# Your goal
Search the entries below for the string "case" and copy the lines that hold it.

BEGIN Records for the exercise

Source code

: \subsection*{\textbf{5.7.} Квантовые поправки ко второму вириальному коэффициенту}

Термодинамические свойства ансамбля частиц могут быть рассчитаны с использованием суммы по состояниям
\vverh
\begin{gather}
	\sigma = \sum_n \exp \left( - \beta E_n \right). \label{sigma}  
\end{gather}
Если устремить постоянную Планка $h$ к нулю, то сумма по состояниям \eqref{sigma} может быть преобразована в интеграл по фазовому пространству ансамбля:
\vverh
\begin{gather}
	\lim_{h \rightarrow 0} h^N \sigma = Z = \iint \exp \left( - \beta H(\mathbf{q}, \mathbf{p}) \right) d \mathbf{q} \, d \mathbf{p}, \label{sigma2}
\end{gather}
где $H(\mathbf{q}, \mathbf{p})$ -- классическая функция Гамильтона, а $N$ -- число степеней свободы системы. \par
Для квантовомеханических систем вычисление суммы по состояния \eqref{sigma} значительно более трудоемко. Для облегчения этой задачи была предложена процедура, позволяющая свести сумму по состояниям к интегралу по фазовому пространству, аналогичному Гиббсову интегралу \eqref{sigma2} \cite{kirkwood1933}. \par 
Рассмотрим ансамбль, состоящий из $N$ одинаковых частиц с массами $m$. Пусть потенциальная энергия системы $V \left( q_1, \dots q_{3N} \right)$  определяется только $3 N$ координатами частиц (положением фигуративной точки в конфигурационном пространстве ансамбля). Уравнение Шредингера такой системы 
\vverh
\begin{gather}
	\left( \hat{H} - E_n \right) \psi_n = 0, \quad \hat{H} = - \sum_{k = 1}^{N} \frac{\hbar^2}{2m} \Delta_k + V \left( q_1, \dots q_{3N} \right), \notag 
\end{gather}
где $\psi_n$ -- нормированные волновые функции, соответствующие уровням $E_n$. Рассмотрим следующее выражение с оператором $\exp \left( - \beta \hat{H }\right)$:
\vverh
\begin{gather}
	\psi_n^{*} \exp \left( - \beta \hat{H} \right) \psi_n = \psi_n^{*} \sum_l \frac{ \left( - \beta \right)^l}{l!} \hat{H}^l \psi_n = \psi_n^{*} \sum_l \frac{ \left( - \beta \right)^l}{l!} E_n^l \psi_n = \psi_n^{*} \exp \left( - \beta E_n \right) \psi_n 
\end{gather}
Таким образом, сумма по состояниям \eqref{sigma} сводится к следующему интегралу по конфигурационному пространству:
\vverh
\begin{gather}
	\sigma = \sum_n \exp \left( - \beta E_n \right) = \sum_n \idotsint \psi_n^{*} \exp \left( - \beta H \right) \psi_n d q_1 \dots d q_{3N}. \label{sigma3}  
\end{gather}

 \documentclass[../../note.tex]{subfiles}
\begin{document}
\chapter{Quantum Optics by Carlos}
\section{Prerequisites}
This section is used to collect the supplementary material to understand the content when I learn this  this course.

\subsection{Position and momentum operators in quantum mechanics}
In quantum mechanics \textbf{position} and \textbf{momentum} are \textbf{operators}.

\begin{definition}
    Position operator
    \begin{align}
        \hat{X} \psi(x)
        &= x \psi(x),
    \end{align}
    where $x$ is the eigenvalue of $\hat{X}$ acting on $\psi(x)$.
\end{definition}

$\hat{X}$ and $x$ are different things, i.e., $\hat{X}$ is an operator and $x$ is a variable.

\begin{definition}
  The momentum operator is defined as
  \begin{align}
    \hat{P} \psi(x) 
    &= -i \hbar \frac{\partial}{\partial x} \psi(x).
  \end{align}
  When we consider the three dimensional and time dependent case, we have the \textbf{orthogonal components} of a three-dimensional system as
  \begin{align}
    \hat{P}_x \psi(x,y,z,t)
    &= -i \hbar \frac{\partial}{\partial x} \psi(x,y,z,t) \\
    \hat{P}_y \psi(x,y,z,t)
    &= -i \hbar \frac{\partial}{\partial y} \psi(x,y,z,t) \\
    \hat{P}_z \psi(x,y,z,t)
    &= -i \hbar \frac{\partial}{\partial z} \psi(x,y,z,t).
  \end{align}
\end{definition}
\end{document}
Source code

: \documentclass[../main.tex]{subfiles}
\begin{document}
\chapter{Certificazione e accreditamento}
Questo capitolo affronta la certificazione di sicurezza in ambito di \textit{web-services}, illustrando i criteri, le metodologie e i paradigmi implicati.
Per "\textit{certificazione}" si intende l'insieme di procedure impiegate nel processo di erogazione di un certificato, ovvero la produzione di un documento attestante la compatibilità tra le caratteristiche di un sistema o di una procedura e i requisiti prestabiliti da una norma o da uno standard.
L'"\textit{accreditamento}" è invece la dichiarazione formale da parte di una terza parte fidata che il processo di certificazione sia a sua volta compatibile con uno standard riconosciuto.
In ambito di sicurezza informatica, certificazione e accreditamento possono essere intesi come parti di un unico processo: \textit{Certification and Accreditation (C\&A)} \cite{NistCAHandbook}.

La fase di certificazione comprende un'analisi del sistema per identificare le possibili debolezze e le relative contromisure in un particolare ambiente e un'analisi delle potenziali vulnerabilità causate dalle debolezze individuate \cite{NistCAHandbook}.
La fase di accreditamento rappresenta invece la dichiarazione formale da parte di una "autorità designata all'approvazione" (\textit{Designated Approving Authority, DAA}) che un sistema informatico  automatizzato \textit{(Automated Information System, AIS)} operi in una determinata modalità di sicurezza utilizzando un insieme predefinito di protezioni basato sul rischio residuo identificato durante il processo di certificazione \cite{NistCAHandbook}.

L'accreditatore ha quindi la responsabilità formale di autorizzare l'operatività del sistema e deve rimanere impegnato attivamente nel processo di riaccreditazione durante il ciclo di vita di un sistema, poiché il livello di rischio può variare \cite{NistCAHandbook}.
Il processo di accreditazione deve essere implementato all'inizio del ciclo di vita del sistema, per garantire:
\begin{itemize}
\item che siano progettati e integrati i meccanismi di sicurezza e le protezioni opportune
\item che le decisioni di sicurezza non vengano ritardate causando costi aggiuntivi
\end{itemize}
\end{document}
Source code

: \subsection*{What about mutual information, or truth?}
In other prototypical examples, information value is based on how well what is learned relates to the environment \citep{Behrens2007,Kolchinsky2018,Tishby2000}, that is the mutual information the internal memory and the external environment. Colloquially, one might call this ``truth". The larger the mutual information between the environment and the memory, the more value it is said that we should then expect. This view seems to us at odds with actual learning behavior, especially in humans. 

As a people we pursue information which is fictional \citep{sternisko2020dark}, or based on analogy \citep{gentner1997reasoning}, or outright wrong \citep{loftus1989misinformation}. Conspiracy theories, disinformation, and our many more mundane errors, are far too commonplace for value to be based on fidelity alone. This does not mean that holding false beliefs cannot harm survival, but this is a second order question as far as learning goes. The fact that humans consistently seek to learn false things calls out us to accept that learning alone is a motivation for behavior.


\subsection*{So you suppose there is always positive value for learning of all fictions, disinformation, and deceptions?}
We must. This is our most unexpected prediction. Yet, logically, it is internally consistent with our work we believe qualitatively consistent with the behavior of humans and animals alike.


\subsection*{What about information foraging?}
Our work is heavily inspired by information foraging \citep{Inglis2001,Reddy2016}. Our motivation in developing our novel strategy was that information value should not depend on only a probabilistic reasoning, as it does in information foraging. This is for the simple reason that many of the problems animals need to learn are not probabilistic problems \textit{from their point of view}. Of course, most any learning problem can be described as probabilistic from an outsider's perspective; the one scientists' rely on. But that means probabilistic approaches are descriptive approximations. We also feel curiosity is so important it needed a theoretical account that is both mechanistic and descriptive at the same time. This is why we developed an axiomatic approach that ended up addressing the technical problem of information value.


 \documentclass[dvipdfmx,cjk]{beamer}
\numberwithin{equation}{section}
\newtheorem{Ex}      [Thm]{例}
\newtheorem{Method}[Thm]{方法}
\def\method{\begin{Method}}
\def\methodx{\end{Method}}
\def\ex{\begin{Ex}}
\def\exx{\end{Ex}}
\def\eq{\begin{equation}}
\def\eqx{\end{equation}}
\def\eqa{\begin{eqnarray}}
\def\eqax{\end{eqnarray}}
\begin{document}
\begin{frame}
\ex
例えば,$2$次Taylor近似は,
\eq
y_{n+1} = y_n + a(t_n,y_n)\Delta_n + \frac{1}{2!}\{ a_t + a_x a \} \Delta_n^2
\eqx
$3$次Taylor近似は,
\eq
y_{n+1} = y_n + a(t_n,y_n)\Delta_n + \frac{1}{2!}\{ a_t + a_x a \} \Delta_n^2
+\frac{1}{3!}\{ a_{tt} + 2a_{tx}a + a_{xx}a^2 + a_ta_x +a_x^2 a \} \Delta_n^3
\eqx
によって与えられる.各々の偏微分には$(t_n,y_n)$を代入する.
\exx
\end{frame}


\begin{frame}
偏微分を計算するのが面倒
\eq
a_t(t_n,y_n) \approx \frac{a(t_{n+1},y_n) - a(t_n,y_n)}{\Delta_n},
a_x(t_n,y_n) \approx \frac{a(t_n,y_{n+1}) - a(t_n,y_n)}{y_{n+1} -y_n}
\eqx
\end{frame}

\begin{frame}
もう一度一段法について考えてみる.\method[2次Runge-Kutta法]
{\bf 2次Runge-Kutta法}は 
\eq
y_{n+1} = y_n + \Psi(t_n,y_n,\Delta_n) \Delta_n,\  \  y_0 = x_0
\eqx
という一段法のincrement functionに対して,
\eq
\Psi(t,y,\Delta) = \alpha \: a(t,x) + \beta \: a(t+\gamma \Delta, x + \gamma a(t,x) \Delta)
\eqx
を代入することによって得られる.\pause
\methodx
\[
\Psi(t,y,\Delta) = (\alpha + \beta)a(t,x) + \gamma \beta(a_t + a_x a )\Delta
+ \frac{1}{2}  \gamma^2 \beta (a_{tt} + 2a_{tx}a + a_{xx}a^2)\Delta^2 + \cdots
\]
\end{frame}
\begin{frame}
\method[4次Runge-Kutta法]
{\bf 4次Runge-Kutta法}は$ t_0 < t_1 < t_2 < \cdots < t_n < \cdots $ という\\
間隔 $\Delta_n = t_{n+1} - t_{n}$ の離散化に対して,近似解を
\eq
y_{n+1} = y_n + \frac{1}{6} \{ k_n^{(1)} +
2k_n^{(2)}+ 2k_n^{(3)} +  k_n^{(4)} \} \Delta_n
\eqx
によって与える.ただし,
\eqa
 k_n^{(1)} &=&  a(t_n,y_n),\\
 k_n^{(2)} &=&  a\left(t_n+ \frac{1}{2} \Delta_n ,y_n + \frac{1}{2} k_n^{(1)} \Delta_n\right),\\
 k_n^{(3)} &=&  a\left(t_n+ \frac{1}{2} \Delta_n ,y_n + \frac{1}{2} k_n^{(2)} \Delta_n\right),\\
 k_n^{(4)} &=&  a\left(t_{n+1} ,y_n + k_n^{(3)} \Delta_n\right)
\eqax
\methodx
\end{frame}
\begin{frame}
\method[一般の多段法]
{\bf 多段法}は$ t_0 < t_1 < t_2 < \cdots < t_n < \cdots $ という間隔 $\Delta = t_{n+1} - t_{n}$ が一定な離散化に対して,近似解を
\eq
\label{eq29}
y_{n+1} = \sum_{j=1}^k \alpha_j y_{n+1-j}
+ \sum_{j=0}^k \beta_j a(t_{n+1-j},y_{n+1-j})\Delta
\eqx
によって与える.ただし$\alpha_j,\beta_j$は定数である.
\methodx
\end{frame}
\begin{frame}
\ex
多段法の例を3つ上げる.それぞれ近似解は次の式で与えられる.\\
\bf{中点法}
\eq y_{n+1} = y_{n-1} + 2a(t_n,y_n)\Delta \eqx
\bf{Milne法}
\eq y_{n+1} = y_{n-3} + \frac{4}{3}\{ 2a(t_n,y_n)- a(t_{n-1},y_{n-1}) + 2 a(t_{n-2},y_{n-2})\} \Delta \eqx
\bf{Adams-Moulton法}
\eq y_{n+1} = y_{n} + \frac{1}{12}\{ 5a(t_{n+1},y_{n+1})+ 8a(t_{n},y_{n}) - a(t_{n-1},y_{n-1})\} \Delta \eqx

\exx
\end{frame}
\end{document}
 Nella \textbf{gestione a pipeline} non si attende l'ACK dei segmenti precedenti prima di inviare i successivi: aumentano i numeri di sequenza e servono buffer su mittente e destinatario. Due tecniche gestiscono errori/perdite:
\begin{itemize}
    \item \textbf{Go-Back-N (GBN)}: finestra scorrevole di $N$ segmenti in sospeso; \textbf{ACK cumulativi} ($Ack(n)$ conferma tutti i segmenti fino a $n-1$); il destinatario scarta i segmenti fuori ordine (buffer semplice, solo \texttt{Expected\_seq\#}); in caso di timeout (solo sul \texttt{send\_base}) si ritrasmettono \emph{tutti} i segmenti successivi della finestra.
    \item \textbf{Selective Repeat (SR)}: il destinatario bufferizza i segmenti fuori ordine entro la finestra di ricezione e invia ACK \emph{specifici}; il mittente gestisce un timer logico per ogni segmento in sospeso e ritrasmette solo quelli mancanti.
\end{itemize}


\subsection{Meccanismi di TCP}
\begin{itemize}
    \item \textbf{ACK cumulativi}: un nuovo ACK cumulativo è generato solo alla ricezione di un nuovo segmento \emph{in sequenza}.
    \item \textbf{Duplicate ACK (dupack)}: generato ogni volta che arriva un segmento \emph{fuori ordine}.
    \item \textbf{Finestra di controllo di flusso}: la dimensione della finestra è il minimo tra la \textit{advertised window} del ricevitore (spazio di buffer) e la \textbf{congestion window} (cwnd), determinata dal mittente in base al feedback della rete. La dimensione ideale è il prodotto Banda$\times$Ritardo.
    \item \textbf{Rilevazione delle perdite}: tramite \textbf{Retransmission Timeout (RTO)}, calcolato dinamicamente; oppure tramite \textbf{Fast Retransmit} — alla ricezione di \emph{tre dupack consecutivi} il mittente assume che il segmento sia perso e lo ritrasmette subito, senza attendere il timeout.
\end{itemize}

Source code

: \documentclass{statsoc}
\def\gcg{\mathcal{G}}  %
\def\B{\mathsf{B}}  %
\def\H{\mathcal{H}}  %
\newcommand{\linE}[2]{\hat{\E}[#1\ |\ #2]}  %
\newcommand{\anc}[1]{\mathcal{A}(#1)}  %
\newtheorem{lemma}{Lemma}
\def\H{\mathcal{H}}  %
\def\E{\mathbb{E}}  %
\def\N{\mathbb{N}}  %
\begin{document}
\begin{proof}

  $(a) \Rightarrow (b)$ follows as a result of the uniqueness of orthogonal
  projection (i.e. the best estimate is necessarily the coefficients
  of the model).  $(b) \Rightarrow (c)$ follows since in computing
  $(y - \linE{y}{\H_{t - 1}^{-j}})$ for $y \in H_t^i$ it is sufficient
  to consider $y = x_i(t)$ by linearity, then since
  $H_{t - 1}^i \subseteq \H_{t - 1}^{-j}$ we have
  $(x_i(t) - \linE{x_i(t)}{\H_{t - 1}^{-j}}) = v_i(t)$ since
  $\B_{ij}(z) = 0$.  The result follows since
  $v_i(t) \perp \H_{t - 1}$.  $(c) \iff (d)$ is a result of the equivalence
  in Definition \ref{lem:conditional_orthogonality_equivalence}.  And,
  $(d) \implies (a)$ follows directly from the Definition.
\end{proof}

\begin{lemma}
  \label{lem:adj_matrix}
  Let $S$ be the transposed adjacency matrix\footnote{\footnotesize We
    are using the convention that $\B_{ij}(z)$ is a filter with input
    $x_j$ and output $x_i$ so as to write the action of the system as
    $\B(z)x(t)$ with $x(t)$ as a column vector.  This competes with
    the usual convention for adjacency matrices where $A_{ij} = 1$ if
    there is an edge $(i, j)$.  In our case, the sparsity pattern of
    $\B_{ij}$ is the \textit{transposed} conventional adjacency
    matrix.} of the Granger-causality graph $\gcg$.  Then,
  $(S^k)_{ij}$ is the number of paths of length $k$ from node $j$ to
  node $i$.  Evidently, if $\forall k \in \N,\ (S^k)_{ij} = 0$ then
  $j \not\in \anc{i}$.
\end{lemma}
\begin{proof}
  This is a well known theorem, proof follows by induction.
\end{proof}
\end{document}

END Records for the exercise

# Result
  When we consider the three dimensional and time dependent case, we have the \textbf{orthogonal components} of a three-dimensional system as
    there is an edge $(i, j)$.  In our case, the sparsity pattern of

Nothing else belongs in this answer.